武豊「初体験」インゼル大将格で開幕レース勝利、31年前との“ある共通点”とは

レジェンドがキャリア37年目にして初体験だ。
5日、2023年のJRAオープニングレースとなった中山1R・3歳未勝利(ダート1200m)は、武豊騎手の1番人気シュバルツガイスト(牡3歳、美浦・国枝栄厩舎)が直線で差し切って優勝した。
フルゲート16頭の一戦。まずまずのスタートを切った武豊騎手とシュバルツガイストは前から少し離れた5、6番手の位置。前半600mを33秒7で飛ばす先行勢を射程圏内に入れながら最後の直線に向かう。
直線に入りスムーズに外へ持ち出され追われ出すと、一完歩ごとに前との差を詰めてラスト50mで先頭へ。抜け出してからは手綱を抑える余裕も見せてゴール板を駆け抜けた。
「テンのダッシュはもうひとつでしたが、外枠を生かした見事な立ち回りで今日のところは完勝でした。良馬場の勝ちタイム1分12秒6も悪くないと思います。

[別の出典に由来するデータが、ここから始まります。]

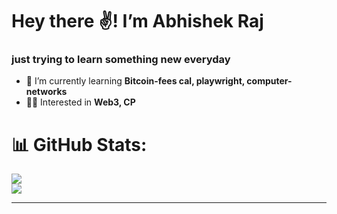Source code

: # Hey there ✌️! I’m Abhishek Raj
### just trying to learn something new everyday
<!--[![](https://visitcount.itsvg.in/api?id=abbi4code&icon=7&color=5)](https://visitcount.itsvg.in) -->



- 🔭 I’m currently learning **Bitcoin-fees cal, playwright, computer-networks**
- 👨‍💻 Interested in **Web3, CP**



# 📊 GitHub Stats:
<!-- ![](https://github-readme-stats.vercel.app/api?username=abbi4code&theme=dark&hide_border=true&include_all_commits=true&count_private=true)<br/> -->
![](https://github-readme-streak-stats.herokuapp.com/?user=abbi4code&theme=dark&hide_border=true)<br/>
![](https://github-readme-stats.vercel.app/api/top-langs/?username=abbi4code&theme=dark&hide_border=true&include_all_commits=true&count_private=true&layout=compact)

---


<!-- Proudly created with GPRM ( https://gprm.itsvg.in ) -->

<!--
**abbi4code/abbi4code** is a ✨ _special_ ✨ repository because its `README.md` (this file) appears on your GitHub profile.

Here are some ideas to get you started:

- 🔭 I’m currently working on ...
- 🌱 I’m currently learning ...
- 👯 I’m looking to collaborate on ...
- 🤔 I’m looking for help with ...
- 💬 Ask me about ...
- 📫 How to reach me: ...
- 😄 Pronouns: ...
- ⚡ Fun fact: ...
-->
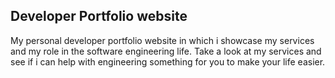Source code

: ## Developer Portfolio website
My personal developer portfolio website in which i showcase my services and my role in the software engineering life.
Take a look at my services and see if i can help with engineering something for you to make your life easier.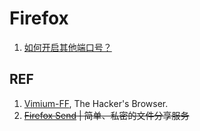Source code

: # Firefox

1. [如何开启其他端口号？](./firefox_enable-ports.md)

## REF

1. [Vimium-FF](https://addons.mozilla.org/en-US/firefox/addon/vimium-ff/), The Hacker's Browser.
1. ~~[Firefox Send](https://send.firefox.com/) | 简单、私密的文件分享服务~~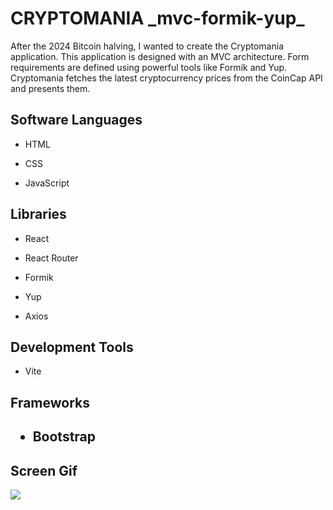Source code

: <h1>CRYPTOMANIA _mvc-formik-yup_</h1>

After the 2024 Bitcoin halving, I wanted to create the Cryptomania application. This application is designed with an MVC architecture. Form requirements are defined using powerful tools like Formik and Yup. Cryptomania fetches the latest cryptocurrency prices from the CoinCap API and presents them.

<h2> Software Languages </h2>

- HTML

- CSS

- JavaScript

<h2> Libraries </h2>

- React

- React Router

- Formik

- Yup

- Axios

<h2> Development Tools </h2>

- Vite

<h2> Frameworks <h2>

- Bootstrap

<h2> Screen Gif </h2>

![](cryptomania.gif)

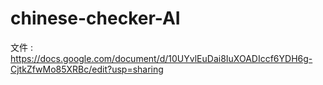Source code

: # chinese-checker-AI
文件 : https://docs.google.com/document/d/10UYvlEuDai8IuXOADIccf6YDH6g-CjtkZfwMo85XRBc/edit?usp=sharing
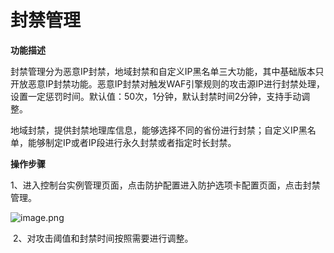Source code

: # 封禁管理

**功能描述**

​    封禁管理分为恶意IP封禁，地域封禁和自定义IP黑名单三大功能，其中基础版本只开放恶意IP封禁功能。恶意IP封禁对触发WAF引擎规则的攻击源IP进行封禁处理，设置一定惩罚时间。默认值：50次，1分钟，默认封禁时间2分钟，支持手动调整。

​    地域封禁，提供封禁地理库信息，能够选择不同的省份进行封禁；自定义IP黑名单，能够制定IP或者IP段进行永久封禁或者指定时长封禁。

**操作步骤**

​    1、进入控制台实例管理页面，点击防护配置进入防护选项卡配置页面，点击封禁管理。

![image.png](https://img1.jcloudcs.com/cms/439f45f4-11d2-4594-b5ca-df631c82499220180817105807.png)

​    2、对攻击阈值和封禁时间按照需要进行调整。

昨年7月のデビュー戦は芝1800mを9頭立ての7着に惨敗したシュバルツガイストですが、母が1200m以下の重賞を4勝しているスプリンターだけに距離を短縮したのもよかったのでしょう。これからも短いところで楽しめそうです」(競馬誌ライター)
キタサンブラック産駒のシュバルツガイストは、一口馬主クラブのインゼルレーシングにおいて総額1億2500万円で募集がかけられた期待の1頭だ。これは同クラブの初年度募集馬のなかでも最高価格となっている。
そのため、レース後のSNSやネット上の掲示板などには「インゼルの大将格がついに初勝利」「この勢いでどんどん出世していってほしい」などの書き込みも見受けられた。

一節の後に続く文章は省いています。